Returning to Running After An Injury

Over the past month, I was unable to run due to a quad and tendon injury in my left leg.  In January, I had started training for the NJ Marathon which will be held on 4/30/17, in an effort to try to qualify for Boston. I started speed workouts, tempo runs, etc… I hoped to get faster and PR on race day. Unfortunately, the Universe had other plans for me.  I am not sure how I got hurt or why. I was following a plan, running smart, doing warm ups, cool downs, stretching, eating well, but yet I still got injured. When I first got hurt, I tried running through the pain, but that only made it worse. I was forced to stop running. Out the window went my marathon and any hope of a BQ.
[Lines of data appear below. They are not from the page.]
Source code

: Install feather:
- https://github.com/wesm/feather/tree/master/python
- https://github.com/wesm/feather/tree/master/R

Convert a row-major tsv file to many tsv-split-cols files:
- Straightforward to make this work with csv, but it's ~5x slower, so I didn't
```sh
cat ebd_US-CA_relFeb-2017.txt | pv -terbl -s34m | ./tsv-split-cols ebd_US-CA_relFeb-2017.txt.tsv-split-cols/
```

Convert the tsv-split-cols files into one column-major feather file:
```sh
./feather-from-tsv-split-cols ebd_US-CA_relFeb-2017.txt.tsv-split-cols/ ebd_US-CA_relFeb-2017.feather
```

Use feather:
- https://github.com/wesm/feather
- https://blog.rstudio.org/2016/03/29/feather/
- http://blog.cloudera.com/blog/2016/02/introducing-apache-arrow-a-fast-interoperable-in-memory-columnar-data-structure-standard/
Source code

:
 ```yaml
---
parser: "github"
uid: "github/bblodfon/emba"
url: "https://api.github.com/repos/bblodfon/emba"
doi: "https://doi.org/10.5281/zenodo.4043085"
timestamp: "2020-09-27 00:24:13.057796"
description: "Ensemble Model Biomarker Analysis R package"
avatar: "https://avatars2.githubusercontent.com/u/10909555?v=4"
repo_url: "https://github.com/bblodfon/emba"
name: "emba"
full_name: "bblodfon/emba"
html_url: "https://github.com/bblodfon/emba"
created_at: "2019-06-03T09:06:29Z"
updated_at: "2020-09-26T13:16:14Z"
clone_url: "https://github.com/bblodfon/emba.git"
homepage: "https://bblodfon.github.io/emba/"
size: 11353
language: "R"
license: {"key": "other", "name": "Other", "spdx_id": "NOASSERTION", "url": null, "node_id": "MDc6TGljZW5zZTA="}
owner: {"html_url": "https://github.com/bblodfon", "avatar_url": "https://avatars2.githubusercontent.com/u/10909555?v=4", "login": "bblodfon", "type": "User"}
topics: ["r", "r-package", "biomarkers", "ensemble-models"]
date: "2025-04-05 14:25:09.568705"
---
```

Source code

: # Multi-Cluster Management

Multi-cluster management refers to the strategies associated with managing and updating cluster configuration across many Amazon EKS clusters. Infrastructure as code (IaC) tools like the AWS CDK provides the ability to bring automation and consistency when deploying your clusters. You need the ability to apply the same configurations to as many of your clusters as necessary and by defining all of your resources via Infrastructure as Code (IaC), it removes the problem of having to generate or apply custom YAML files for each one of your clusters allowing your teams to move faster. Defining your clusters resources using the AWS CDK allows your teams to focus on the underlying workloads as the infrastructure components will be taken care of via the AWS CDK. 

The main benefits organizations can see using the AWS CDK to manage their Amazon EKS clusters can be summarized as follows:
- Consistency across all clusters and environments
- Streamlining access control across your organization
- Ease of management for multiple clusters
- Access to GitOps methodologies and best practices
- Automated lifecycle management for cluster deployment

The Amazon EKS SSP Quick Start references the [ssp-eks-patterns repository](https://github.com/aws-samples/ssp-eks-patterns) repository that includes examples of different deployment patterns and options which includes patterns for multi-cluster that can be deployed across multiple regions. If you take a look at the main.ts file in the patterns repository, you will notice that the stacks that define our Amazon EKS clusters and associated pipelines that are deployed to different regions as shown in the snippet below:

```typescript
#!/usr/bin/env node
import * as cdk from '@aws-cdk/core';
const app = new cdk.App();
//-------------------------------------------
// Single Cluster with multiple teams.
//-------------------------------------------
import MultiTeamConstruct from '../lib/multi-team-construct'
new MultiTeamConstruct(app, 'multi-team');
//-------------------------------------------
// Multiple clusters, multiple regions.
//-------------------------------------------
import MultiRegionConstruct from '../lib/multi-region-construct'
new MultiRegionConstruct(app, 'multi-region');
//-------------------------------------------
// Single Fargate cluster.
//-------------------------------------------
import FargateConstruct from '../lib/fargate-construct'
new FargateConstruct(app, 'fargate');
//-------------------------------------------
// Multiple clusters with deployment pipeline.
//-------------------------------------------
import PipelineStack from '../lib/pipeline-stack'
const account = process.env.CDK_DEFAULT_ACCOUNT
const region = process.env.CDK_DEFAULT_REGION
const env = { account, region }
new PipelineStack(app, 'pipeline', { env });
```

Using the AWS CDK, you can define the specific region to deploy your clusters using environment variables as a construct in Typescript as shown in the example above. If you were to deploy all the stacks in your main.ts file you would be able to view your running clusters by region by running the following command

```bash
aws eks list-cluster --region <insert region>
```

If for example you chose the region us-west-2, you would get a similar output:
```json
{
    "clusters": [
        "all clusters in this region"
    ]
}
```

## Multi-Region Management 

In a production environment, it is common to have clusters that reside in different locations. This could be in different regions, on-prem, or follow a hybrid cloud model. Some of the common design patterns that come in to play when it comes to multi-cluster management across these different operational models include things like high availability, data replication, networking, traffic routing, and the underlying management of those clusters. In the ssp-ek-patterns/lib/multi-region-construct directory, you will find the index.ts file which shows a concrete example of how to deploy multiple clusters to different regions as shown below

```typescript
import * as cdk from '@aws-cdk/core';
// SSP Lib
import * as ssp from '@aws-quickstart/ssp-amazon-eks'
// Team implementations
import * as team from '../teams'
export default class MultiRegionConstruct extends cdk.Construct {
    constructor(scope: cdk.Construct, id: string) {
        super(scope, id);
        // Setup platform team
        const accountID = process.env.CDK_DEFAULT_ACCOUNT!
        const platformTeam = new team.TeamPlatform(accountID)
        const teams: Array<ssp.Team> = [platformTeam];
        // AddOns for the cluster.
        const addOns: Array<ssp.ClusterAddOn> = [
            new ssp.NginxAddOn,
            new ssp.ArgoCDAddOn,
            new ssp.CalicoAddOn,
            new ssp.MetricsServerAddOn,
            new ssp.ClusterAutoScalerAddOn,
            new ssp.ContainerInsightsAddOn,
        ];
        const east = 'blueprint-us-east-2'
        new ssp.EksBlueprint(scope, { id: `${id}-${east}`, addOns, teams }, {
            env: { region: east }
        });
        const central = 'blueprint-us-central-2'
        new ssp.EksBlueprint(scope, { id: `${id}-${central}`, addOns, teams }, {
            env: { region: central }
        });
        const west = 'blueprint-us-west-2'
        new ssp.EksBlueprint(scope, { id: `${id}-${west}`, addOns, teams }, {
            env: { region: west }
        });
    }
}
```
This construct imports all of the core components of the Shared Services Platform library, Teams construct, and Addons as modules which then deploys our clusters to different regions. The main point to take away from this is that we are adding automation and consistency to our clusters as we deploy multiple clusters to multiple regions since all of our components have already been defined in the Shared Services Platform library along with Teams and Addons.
At first, I was devastated. I didn’t want to accept it, didn’t want to rest, and went to three doctors in an effort to find someone who would tell me what I wanted to hear… no such luck. My only option was to rest and give my leg some needed time to repair itself.  This was a wakeup call/reality check reminding me to slow down and not push so hard. I had to listen, whether I liked it or not. I needed to accept the fact that I needed to rest, because the more I tried to push through, the longer it would take my leg to heal. I immediately started various therapies to help get me back to running: stretching, foam rolling, massage, acupuncture, stim, ultrasound therapy, and rest.
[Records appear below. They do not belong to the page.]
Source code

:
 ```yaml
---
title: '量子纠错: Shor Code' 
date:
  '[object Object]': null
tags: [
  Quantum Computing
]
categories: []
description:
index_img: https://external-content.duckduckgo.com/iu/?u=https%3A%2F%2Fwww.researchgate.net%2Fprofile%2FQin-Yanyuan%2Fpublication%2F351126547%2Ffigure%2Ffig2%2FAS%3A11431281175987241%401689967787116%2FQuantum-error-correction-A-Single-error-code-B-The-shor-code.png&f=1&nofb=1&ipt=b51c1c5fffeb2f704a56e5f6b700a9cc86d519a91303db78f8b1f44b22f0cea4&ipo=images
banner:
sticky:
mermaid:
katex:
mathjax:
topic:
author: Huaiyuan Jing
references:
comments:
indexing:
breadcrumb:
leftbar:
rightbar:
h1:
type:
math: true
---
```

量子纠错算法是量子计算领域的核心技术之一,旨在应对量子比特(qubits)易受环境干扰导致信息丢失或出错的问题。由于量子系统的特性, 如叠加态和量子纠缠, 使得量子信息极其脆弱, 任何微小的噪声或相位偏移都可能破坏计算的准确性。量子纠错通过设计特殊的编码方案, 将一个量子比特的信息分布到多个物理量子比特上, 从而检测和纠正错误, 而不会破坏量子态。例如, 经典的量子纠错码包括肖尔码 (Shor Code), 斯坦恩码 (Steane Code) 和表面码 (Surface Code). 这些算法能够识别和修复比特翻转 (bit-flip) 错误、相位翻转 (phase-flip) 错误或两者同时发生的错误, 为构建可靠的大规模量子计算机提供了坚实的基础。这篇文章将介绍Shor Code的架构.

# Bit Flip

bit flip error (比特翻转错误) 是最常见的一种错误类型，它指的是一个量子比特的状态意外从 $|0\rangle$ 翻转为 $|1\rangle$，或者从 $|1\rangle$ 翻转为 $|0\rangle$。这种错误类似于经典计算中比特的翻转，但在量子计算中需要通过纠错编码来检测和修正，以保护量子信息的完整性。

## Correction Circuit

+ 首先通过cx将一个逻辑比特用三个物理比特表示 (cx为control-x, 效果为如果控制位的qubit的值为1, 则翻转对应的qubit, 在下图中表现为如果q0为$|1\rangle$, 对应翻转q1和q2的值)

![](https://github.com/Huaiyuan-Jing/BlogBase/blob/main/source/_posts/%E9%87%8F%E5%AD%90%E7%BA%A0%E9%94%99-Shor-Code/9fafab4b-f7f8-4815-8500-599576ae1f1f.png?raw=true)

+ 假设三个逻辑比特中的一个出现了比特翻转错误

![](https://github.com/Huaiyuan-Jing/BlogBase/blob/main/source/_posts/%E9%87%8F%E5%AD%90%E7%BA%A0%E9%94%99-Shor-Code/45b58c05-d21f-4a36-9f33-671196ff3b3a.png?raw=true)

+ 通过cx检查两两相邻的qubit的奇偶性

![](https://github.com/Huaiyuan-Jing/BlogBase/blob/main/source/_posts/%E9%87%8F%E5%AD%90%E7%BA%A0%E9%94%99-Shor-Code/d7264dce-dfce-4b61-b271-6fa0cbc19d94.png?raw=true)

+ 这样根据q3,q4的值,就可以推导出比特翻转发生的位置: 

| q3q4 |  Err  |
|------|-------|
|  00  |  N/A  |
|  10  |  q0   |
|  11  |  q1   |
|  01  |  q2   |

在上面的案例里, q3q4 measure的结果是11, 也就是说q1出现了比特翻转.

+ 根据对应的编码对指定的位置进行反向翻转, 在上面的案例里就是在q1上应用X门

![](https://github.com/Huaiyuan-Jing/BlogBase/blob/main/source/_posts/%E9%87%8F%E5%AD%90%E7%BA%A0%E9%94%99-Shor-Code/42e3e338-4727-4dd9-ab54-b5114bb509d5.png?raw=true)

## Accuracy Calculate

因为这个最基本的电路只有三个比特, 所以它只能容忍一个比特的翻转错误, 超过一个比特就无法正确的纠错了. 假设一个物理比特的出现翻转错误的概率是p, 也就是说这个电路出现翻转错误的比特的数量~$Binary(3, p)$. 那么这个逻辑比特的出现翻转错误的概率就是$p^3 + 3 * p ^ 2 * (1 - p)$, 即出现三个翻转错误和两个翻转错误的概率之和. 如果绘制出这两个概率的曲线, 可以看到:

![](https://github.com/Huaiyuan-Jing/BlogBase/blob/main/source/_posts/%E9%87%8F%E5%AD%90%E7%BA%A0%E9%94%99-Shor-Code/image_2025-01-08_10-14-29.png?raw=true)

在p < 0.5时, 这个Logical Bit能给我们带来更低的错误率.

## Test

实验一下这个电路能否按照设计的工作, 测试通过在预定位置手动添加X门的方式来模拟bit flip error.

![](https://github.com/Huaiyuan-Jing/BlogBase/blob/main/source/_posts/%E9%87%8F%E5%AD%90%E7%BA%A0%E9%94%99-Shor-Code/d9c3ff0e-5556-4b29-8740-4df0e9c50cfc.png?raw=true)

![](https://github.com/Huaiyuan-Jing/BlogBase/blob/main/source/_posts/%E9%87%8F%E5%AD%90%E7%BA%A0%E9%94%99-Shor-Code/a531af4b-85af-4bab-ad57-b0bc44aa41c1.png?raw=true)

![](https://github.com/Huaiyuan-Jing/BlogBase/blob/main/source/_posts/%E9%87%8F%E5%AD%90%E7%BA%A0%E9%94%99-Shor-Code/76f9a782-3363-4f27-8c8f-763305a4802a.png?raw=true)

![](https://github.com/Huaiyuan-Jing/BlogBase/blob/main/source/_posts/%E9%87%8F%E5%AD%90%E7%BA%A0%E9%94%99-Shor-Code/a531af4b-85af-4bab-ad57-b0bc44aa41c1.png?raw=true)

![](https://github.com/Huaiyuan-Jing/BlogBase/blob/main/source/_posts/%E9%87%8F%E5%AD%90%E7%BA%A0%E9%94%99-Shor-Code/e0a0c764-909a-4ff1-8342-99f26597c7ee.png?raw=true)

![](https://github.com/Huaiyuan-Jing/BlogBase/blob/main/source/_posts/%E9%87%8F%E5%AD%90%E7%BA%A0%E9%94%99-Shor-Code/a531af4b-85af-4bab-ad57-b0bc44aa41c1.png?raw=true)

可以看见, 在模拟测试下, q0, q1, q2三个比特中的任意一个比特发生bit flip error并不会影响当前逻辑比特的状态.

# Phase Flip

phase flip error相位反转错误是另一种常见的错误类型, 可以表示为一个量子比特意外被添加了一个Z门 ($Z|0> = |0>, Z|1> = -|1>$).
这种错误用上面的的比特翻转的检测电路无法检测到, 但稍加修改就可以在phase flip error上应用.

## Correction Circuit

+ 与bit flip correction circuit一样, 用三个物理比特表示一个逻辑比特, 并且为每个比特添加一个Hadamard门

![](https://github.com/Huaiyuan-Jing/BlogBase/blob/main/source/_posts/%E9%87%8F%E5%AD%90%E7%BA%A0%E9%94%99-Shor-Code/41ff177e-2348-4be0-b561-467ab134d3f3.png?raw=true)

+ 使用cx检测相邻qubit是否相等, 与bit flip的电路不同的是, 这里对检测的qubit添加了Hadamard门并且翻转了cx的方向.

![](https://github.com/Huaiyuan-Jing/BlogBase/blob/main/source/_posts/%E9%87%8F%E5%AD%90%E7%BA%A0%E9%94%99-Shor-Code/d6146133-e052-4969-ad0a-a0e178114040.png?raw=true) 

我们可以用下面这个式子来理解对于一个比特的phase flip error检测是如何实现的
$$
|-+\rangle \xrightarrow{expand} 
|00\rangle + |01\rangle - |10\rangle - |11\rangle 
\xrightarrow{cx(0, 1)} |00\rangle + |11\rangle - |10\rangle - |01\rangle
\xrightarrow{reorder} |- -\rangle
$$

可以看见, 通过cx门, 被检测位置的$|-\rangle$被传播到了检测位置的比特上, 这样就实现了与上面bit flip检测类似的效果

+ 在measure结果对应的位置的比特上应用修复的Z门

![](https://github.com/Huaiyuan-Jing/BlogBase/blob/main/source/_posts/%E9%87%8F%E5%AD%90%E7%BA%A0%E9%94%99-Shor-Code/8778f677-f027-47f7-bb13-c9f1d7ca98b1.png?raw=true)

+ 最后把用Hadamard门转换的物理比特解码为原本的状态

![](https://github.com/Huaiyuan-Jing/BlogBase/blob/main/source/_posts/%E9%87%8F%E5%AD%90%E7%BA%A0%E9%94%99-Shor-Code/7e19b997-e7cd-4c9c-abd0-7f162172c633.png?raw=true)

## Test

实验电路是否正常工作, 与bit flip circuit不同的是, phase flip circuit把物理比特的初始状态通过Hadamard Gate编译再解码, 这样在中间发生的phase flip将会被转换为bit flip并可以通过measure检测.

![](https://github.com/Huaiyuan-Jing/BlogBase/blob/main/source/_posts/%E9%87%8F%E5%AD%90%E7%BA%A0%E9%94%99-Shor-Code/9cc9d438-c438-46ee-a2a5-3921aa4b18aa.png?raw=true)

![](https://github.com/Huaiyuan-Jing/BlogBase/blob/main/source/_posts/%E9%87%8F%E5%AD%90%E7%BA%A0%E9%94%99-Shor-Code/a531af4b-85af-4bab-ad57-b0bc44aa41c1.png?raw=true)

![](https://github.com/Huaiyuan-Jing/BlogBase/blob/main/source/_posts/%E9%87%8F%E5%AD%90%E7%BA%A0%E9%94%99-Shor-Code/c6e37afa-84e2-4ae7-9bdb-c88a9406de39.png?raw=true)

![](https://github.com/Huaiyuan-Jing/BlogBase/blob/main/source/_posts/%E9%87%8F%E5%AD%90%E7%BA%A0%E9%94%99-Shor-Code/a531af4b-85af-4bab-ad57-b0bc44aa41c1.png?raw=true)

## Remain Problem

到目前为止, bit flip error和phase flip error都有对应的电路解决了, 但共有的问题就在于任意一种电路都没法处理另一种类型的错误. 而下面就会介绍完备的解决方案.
During the time, I kept asking myself, what was I going to do if I didn’t run? The answer, swim and some strength training (obviously, I couldn’t use my legs so no squatting, jumping, etc…). I focused on core work and upper body. This made me feel good and somewhat productive, despite not not being able to run much.
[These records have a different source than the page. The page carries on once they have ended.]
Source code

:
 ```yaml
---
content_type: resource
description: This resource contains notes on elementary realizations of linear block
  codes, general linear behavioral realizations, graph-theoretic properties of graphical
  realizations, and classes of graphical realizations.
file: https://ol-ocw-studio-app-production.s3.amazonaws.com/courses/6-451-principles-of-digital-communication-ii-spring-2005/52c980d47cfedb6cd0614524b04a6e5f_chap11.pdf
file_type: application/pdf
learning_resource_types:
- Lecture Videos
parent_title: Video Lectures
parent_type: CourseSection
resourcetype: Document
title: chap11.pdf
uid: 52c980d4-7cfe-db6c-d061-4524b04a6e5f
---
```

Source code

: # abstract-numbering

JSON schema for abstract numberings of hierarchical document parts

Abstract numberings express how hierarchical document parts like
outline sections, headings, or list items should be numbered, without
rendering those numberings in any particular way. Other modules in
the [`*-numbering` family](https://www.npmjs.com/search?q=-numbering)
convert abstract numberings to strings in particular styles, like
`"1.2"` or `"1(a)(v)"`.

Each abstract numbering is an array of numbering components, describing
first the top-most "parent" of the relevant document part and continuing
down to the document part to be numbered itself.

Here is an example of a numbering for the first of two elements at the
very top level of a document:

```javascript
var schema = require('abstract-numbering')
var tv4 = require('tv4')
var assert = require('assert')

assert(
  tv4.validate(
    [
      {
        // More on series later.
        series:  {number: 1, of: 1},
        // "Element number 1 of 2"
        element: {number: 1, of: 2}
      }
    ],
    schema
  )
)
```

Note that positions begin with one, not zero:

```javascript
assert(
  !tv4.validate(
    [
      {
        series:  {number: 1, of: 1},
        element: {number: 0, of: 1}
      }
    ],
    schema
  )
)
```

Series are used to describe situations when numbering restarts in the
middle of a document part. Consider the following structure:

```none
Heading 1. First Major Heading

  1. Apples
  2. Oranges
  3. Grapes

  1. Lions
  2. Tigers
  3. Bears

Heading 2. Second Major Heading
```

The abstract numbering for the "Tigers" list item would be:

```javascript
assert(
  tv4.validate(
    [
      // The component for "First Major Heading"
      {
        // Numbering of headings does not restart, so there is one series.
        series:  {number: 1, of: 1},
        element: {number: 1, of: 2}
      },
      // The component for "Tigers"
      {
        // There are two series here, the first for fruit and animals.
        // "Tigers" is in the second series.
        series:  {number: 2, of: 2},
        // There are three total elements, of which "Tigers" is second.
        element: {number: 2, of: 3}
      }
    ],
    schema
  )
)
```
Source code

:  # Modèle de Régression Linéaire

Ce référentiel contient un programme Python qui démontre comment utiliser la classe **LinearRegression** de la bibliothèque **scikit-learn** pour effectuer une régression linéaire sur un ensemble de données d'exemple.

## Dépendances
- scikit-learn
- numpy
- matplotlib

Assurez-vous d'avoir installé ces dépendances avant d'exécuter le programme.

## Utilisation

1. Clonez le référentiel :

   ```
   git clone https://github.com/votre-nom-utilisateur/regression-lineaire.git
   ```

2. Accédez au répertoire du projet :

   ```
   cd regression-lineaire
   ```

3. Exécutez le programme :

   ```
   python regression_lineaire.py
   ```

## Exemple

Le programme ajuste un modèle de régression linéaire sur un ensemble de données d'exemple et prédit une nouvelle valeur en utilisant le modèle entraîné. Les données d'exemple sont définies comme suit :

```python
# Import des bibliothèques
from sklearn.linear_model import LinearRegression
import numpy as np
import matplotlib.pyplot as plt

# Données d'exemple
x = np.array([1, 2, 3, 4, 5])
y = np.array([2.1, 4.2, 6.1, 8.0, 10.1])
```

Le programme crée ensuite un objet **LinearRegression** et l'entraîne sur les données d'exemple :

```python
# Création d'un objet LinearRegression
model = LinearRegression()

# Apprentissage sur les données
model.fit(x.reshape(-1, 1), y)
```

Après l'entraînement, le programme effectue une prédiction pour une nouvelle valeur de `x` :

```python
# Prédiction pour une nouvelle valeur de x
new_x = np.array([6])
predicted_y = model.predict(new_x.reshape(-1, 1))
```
After a month, I started to notice a difference. I had more mobility in my leg, I could walk without limping, didn’t have to use the railing going up and down the stairs, and with doctors approval I started to run a few miles. I was super excited, but I needed to still remind myself to take it easy and not push too hard because I certainly didn’t want to hurt myself again. Coming back from a running injury stinks. But, it stinks a lot less than the time spent actually dealing with the injury.

The last thing you want during a comeback is to re-injure yourself, or to get a new injury, so keep the following in mind as you return to running.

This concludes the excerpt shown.